The state migrant housing centers are structurally and conceptually designed for seasonal occupancy, 180 days plus extensions depending on peak season work. They have eligibility rules to preserve them for migratory workers.

Eligible farmworkers must derive at least half of their household income from farm labor, have a job offer in agricultural employment, must have worked in agricultural labor requiring round trip travel exceeding 100 miles per day, so that they could not return to their residence within the work day, and have resided with their immediate family outside a 50 mile radius of the migrant center for three of the preceding six months.

These rules ensure that residents are engaged in farm labor and preserve housing for farmworkers who must travel long distances from their home base to work.

Eliminating the requirement that farmworkers are migratory, as critics urge, could destroy the special housing program for migrant farmworker families, depriving them of much-needed housing. It would do nothing to address the need for decent, safe and affordable farmworker housing.

Housing for minimum wage workers in rural areas is hard to find.
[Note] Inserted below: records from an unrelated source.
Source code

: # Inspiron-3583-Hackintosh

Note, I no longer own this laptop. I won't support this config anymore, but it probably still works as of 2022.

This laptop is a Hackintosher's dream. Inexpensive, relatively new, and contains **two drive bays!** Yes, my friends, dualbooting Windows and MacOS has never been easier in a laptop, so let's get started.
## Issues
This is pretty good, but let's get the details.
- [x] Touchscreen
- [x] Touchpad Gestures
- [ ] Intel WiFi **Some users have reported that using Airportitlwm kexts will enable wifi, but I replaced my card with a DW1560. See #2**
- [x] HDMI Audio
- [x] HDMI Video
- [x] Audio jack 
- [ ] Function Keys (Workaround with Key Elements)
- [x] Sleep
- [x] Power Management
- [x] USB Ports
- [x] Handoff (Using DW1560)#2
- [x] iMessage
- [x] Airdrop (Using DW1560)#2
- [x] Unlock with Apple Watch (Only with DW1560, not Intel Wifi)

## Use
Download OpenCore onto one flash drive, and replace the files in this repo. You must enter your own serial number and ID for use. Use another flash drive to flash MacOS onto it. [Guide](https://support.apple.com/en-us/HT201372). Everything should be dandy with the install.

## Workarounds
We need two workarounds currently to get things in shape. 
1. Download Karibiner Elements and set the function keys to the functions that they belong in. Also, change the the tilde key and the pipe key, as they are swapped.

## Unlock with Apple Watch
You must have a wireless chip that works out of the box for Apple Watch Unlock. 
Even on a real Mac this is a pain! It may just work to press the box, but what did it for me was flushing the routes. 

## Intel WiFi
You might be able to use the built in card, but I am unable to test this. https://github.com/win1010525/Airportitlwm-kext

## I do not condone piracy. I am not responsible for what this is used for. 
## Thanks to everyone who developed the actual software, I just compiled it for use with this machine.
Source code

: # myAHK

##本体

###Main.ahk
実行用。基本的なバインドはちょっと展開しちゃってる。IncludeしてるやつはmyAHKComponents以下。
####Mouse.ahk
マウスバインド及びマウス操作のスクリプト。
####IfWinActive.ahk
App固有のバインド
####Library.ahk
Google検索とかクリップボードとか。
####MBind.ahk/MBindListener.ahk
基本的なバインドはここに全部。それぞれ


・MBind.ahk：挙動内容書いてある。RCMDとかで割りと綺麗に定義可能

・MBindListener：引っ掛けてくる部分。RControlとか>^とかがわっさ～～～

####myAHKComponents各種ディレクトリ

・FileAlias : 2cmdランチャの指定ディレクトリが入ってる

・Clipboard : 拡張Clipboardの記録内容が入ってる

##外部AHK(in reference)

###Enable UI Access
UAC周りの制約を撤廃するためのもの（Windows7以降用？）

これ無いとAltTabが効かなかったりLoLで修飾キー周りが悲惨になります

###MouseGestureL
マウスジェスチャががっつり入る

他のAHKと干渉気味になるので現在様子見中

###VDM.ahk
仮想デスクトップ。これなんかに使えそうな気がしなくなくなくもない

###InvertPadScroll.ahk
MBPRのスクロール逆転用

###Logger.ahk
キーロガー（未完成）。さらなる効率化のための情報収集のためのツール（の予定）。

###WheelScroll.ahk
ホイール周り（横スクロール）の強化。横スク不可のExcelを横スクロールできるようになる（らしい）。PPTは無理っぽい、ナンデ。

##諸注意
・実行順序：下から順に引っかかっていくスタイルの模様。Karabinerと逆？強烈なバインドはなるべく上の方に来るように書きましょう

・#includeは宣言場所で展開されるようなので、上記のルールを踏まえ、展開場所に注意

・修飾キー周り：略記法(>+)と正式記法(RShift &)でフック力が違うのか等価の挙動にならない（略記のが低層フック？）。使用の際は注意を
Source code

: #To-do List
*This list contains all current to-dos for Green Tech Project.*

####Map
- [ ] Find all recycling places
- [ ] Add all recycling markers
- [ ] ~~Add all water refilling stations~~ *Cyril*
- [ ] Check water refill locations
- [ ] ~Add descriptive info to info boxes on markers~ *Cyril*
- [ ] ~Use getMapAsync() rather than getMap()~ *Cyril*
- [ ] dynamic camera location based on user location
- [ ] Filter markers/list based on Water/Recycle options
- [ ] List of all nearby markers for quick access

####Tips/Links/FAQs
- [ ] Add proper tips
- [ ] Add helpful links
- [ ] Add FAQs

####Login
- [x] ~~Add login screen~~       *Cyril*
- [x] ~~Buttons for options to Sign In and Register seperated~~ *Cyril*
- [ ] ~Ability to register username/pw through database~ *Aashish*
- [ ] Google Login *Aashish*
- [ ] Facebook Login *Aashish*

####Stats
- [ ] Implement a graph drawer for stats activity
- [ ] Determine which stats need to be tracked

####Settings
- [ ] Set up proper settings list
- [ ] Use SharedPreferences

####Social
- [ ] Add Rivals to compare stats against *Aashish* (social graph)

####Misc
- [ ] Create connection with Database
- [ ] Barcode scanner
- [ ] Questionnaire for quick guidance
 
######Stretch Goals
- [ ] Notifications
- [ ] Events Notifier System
It is harder to find for farmworkers, and hardest of all for migrant families who travel long distances to labor in the fields.

Most farmworkers overpay rent and live in crowded housing or in dwellings euphemistically called unconventional. Unconventional means sleeping under trees, in cars, or squeezed into rooms in old motels, rundown trailers or worse.
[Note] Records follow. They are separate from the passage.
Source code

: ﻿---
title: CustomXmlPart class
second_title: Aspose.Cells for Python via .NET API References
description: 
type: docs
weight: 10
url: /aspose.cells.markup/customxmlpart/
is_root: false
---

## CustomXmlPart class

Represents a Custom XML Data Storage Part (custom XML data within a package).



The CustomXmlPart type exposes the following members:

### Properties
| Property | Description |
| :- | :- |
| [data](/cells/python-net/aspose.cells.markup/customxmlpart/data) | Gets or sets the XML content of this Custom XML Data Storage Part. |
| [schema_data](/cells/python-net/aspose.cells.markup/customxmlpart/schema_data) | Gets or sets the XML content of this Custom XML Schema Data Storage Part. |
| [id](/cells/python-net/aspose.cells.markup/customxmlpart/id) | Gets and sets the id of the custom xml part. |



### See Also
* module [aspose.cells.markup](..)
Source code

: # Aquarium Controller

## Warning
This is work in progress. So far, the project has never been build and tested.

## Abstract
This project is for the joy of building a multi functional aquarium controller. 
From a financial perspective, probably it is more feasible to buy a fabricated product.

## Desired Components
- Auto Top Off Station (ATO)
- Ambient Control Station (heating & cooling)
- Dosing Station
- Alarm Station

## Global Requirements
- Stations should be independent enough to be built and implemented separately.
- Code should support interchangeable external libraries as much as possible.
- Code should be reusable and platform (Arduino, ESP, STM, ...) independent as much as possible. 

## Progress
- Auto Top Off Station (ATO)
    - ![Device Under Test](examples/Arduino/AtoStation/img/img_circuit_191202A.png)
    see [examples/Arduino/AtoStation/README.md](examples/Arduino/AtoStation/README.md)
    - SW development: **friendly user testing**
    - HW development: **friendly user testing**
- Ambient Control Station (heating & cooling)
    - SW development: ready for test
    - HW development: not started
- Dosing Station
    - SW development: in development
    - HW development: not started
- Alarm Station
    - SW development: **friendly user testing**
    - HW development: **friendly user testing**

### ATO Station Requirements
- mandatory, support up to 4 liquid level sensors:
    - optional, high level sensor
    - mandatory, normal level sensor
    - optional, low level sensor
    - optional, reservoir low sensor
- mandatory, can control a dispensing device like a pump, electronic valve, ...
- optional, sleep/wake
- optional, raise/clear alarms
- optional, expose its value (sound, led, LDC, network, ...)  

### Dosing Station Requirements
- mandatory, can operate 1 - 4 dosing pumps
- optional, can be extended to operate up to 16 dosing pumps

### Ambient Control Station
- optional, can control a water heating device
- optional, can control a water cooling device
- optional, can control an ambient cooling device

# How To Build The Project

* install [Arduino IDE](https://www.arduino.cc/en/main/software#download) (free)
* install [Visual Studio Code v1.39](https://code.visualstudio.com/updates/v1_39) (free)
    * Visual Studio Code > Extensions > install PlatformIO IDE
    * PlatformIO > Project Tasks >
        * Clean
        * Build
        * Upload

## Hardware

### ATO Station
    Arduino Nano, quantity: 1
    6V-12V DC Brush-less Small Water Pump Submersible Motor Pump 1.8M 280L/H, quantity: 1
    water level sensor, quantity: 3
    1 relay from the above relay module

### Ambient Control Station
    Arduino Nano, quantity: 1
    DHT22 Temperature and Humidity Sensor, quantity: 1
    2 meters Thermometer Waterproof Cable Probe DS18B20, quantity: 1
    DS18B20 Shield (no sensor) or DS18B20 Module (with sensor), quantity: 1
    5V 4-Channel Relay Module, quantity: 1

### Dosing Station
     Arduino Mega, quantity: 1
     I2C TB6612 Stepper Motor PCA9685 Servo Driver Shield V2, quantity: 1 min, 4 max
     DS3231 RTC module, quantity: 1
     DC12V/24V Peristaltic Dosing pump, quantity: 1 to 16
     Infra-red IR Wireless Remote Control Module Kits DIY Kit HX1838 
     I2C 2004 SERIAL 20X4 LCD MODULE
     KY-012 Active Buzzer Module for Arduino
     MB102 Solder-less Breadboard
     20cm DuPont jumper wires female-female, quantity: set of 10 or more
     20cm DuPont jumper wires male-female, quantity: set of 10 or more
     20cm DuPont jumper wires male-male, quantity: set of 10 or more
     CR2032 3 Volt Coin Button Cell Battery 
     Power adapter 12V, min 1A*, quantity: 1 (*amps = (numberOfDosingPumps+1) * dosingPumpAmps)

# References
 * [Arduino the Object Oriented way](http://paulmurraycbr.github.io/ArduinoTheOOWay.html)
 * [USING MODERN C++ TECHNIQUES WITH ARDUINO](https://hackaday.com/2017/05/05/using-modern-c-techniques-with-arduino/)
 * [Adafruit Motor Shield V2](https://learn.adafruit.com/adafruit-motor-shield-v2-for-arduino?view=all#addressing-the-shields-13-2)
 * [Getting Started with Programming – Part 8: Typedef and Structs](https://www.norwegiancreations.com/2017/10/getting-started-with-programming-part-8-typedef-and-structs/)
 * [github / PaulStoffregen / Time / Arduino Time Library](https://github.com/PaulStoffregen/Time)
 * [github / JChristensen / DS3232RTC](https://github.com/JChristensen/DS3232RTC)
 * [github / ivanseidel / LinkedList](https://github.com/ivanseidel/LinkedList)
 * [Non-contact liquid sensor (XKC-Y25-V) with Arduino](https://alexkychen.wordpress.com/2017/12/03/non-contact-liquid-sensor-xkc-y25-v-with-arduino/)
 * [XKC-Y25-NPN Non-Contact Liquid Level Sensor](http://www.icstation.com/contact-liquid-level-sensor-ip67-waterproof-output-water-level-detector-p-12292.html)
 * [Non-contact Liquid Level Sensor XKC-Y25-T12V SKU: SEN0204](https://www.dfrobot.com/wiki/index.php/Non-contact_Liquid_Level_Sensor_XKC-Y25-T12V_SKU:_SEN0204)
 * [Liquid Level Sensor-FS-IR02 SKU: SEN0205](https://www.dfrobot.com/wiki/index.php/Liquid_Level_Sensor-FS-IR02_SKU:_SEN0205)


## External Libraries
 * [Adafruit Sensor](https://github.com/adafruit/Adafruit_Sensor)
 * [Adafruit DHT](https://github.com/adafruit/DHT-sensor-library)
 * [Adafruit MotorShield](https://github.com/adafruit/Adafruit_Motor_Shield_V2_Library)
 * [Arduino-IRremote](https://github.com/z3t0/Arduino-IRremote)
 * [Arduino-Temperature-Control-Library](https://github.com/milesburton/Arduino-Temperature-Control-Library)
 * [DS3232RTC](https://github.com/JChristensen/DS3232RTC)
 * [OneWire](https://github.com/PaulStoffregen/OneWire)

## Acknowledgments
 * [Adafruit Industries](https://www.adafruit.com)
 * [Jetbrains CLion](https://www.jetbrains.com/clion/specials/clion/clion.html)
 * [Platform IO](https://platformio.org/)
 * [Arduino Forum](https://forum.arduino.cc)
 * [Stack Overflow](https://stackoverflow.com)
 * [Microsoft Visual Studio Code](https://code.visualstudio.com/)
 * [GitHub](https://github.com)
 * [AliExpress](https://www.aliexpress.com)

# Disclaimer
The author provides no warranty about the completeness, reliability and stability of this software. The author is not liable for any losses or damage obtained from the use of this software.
They live in polluted and disadvantaged communities and face social and environmental risks in neighborhoods that lack sewers and potable water. They face housing discrimination and exploitation, exposure to pesticides, and discriminatory land use and planning that deprives them of the opportunity for housing to meet their needs. They too face eviction and firing if they have the temerity to complain.

State-funded migrant centers exist to serve the special need for affordable housing for migrants, who must move long distances from their primary residences to eke out a living from their labor. Migrant housing centers provide shelter during peak harvest seasons in agricultural regions throughout the state, and have eligibility rules to preserve the housing for migrant farmworkers precisely so that it is available when it is most needed.

Critics wrongly argue that the rules somehow prevent children from going to school year-round. Migrant children always have faced educational challenges that school and state educational programs have failed to adequately address, but the housing rules do not affect the quality of education.

I represent people who fear losing housing because of a half-baked idea, seemingly guided by emotion, not facts. They need migrant child education to do its job and the state to implement its full complement of housing programs for all farmworkers.

Ilene J. Jacobs is director of Litigation, Advocacy & Training for California Rural Legal Assistance, Inc.